I have some problem with the bounding boxes. The visualize model in Roboflow correctly predicts the objects from the image but when I try it with my own code, it doesn’t work with the models (27, 25) but it does work with models (11, 14).
- Project Type: Object Detection
- Operating System & Browser: Windows / Edge
- Project Universe Link or Workspace/Project ID: Kitchen Intelligent Assistant Object Detection Dataset and Pre-Trained Model by STUST K Lab
The model in the browser works well.
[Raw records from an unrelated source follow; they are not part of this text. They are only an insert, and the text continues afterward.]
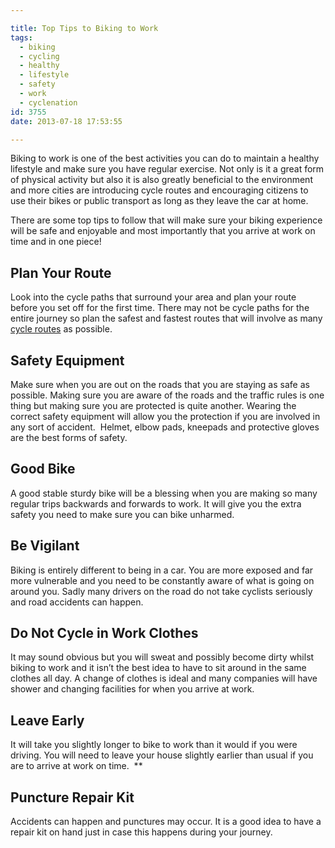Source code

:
 ```yaml
---

title: Top Tips to Biking to Work
tags:
  - biking
  - cycling
  - healthy
  - lifestyle
  - safety
  - work
  - cyclenation
id: 3755
date: 2013-07-18 17:53:55

---
```


Biking to work is one of the best activities you can do to maintain a healthy lifestyle and make sure you have regular exercise. Not only is it a great form of physical activity but also it is also greatly beneficial to the environment and more cities are introducing cycle routes and encouraging citizens to use their bikes or public transport as long as they leave the car at home.

There are some top tips to follow that will make sure your biking experience will be safe and enjoyable and most importantly that you arrive at work on time and in one piece!

## Plan Your Route

Look into the cycle paths that surround your area and plan your route before you set off for the first time. There may not be cycle paths for the entire journey so plan the safest and fastest routes that will involve as many [cycle routes](http://www.cycle-route.com/) as possible.

## Safety Equipment

Make sure when you are out on the roads that you are staying as safe as possible. Making sure you are aware of the roads and the traffic rules is one thing but making sure you are protected is quite another. Wearing the correct safety equipment will allow you the protection if you are involved in any sort of accident.  Helmet, elbow pads, kneepads and protective gloves are the best forms of safety.

## Good Bike

A good stable sturdy bike will be a blessing when you are making so many regular trips backwards and forwards to work. It will give you the extra safety you need to make sure you can bike unharmed.

## Be Vigilant

Biking is entirely different to being in a car. You are more exposed and far more vulnerable and you need to be constantly aware of what is going on around you. Sadly many drivers on the road do not take cyclists seriously and road accidents can happen.

## Do Not Cycle in Work Clothes

It may sound obvious but you will sweat and possibly become dirty whilst biking to work and it isn’t the best idea to have to sit around in the same clothes all day. A change of clothes is ideal and many companies will have shower and changing facilities for when you arrive at work.

## Leave Early

It will take you slightly longer to bike to work than it would if you were driving. You will need to leave your house slightly earlier than usual if you are to arrive at work on time.  **

## Puncture Repair Kit

Accidents can happen and punctures may occur. It is a good idea to have a repair kit on hand just in case this happens during your journey.
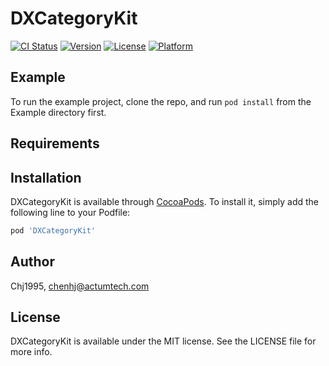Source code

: # DXCategoryKit

[![CI Status](https://img.shields.io/travis/Chj1995/DXCategoryKit.svg?style=flat)](https://travis-ci.org/Chj1995/DXCategoryKit)
[![Version](https://img.shields.io/cocoapods/v/DXCategoryKit.svg?style=flat)](https://cocoapods.org/pods/DXCategoryKit)
[![License](https://img.shields.io/cocoapods/l/DXCategoryKit.svg?style=flat)](https://cocoapods.org/pods/DXCategoryKit)
[![Platform](https://img.shields.io/cocoapods/p/DXCategoryKit.svg?style=flat)](https://cocoapods.org/pods/DXCategoryKit)

## Example

To run the example project, clone the repo, and run `pod install` from the Example directory first.

## Requirements

## Installation

DXCategoryKit is available through [CocoaPods](https://cocoapods.org). To install
it, simply add the following line to your Podfile:

```ruby
pod 'DXCategoryKit'
```

## Author

Chj1995, chenhj@actumtech.com

## License

DXCategoryKit is available under the MIT license. See the LICENSE file for more info.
I tried running it with docker but it doesn’t work for the models (27, 25) but works with models (11, 14) as shown:
I tried running it without docker and it works fine, same as the browser.
Here is my code:
import cv2
from roboflow import Roboflow
from inference_sdk import InferenceHTTPClient
client = InferenceHTTPClient(
api_url="http://localhost:9001",
api_key="################"
)
class ObjectDetection:
def __init__(self):
self.rf = Roboflow(api_key="################")
#self.project = self.rf.workspace("stust-k-lab").project("kitchen-intelligent-assistant")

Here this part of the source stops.